Saved entries:
┏━━
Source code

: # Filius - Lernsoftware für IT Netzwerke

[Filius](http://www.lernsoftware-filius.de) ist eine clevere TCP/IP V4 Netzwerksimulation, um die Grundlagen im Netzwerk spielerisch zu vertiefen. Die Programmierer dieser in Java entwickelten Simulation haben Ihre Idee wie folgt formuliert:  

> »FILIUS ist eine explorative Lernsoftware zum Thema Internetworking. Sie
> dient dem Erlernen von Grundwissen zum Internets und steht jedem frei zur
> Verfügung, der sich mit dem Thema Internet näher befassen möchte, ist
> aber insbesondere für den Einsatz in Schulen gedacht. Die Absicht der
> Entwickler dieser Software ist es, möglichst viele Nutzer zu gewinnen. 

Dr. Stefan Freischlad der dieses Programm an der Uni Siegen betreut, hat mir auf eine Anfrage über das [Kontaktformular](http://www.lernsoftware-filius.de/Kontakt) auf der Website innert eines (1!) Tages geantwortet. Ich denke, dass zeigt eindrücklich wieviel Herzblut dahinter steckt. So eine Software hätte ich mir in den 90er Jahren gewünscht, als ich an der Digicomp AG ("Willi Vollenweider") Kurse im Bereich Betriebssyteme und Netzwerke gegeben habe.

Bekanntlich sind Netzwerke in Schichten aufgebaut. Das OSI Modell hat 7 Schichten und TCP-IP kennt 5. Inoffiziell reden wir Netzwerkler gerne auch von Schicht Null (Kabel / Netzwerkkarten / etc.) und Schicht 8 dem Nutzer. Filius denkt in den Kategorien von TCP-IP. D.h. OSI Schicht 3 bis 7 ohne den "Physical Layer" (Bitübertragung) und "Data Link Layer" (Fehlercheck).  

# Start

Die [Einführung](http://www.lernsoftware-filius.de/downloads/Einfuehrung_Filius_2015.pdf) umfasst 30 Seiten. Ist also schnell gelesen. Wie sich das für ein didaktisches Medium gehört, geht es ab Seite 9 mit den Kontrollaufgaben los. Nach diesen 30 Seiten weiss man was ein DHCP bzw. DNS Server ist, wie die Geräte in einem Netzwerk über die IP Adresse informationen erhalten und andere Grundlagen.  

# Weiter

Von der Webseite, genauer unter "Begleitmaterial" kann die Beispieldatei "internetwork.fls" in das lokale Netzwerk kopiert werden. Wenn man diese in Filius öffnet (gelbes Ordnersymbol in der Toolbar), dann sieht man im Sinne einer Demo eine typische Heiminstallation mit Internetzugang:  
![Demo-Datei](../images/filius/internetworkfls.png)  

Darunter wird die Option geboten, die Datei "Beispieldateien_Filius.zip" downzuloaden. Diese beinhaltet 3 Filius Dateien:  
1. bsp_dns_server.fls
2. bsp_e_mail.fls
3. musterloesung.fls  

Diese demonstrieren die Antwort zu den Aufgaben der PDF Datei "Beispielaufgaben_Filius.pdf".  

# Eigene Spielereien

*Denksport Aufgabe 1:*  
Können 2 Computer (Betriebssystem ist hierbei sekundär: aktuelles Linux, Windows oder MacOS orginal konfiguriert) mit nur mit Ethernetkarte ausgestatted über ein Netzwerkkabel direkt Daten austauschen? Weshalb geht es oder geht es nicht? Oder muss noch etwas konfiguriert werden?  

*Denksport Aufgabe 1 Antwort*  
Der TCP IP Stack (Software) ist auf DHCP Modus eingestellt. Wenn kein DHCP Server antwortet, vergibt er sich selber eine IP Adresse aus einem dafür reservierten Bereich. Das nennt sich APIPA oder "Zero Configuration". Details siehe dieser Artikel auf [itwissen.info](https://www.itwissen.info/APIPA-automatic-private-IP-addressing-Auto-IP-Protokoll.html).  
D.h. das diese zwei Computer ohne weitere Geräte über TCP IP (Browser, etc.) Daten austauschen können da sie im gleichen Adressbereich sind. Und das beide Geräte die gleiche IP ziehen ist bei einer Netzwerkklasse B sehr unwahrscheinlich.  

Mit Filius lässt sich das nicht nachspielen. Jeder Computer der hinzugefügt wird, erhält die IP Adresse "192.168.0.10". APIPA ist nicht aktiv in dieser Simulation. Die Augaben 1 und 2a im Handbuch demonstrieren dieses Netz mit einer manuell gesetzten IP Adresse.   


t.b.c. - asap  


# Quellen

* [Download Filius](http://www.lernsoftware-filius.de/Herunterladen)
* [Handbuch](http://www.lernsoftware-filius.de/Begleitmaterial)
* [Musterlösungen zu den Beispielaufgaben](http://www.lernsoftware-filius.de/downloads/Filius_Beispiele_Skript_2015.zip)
┗━━
→ **TASK ITEM**
What is needed is a full, exact copy of the records.

→ **YOUR RESPONSE**
Source code

: # Filius - Lernsoftware für IT Netzwerke

[Filius](http://www.lernsoftware-filius.de) ist eine clevere TCP/IP V4 Netzwerksimulation, um die Grundlagen im Netzwerk spielerisch zu vertiefen. Die Programmierer dieser in Java entwickelten Simulation haben Ihre Idee wie folgt formuliert:  

> »FILIUS ist eine explorative Lernsoftware zum Thema Internetworking. Sie
> dient dem Erlernen von Grundwissen zum Internets und steht jedem frei zur
> Verfügung, der sich mit dem Thema Internet näher befassen möchte, ist
> aber insbesondere für den Einsatz in Schulen gedacht. Die Absicht der
> Entwickler dieser Software ist es, möglichst viele Nutzer zu gewinnen. 

Dr. Stefan Freischlad der dieses Programm an der Uni Siegen betreut, hat mir auf eine Anfrage über das [Kontaktformular](http://www.lernsoftware-filius.de/Kontakt) auf der Website innert eines (1!) Tages geantwortet. Ich denke, dass zeigt eindrücklich wieviel Herzblut dahinter steckt. So eine Software hätte ich mir in den 90er Jahren gewünscht, als ich an der Digicomp AG ("Willi Vollenweider") Kurse im Bereich Betriebssyteme und Netzwerke gegeben habe.

Bekanntlich sind Netzwerke in Schichten aufgebaut. Das OSI Modell hat 7 Schichten und TCP-IP kennt 5. Inoffiziell reden wir Netzwerkler gerne auch von Schicht Null (Kabel / Netzwerkkarten / etc.) und Schicht 8 dem Nutzer. Filius denkt in den Kategorien von TCP-IP. D.h. OSI Schicht 3 bis 7 ohne den "Physical Layer" (Bitübertragung) und "Data Link Layer" (Fehlercheck).  

# Start

Die [Einführung](http://www.lernsoftware-filius.de/downloads/Einfuehrung_Filius_2015.pdf) umfasst 30 Seiten. Ist also schnell gelesen. Wie sich das für ein didaktisches Medium gehört, geht es ab Seite 9 mit den Kontrollaufgaben los. Nach diesen 30 Seiten weiss man was ein DHCP bzw. DNS Server ist, wie die Geräte in einem Netzwerk über die IP Adresse informationen erhalten und andere Grundlagen.  

# Weiter

Von der Webseite, genauer unter "Begleitmaterial" kann die Beispieldatei "internetwork.fls" in das lokale Netzwerk kopiert werden. Wenn man diese in Filius öffnet (gelbes Ordnersymbol in der Toolbar), dann sieht man im Sinne einer Demo eine typische Heiminstallation mit Internetzugang:  
![Demo-Datei](../images/filius/internetworkfls.png)  

Darunter wird die Option geboten, die Datei "Beispieldateien_Filius.zip" downzuloaden. Diese beinhaltet 3 Filius Dateien:  
1. bsp_dns_server.fls
2. bsp_e_mail.fls
3. musterloesung.fls  

Diese demonstrieren die Antwort zu den Aufgaben der PDF Datei "Beispielaufgaben_Filius.pdf".  

# Eigene Spielereien

*Denksport Aufgabe 1:*  
Können 2 Computer (Betriebssystem ist hierbei sekundär: aktuelles Linux, Windows oder MacOS orginal konfiguriert) mit nur mit Ethernetkarte ausgestatted über ein Netzwerkkabel direkt Daten austauschen? Weshalb geht es oder geht es nicht? Oder muss noch etwas konfiguriert werden?  

*Denksport Aufgabe 1 Antwort*  
Der TCP IP Stack (Software) ist auf DHCP Modus eingestellt. Wenn kein DHCP Server antwortet, vergibt er sich selber eine IP Adresse aus einem dafür reservierten Bereich. Das nennt sich APIPA oder "Zero Configuration". Details siehe dieser Artikel auf [itwissen.info](https://www.itwissen.info/APIPA-automatic-private-IP-addressing-Auto-IP-Protokoll.html).  
D.h. das diese zwei Computer ohne weitere Geräte über TCP IP (Browser, etc.) Daten austauschen können da sie im gleichen Adressbereich sind. Und das beide Geräte die gleiche IP ziehen ist bei einer Netzwerkklasse B sehr unwahrscheinlich.  

Mit Filius lässt sich das nicht nachspielen. Jeder Computer der hinzugefügt wird, erhält die IP Adresse "192.168.0.10". APIPA ist nicht aktiv in dieser Simulation. Die Augaben 1 und 2a im Handbuch demonstrieren dieses Netz mit einer manuell gesetzten IP Adresse.   


t.b.c. - asap  


# Quellen

* [Download Filius](http://www.lernsoftware-filius.de/Herunterladen)
* [Handbuch](http://www.lernsoftware-filius.de/Begleitmaterial)
* [Musterlösungen zu den Beispielaufgaben](http://www.lernsoftware-filius.de/downloads/Filius_Beispiele_Skript_2015.zip)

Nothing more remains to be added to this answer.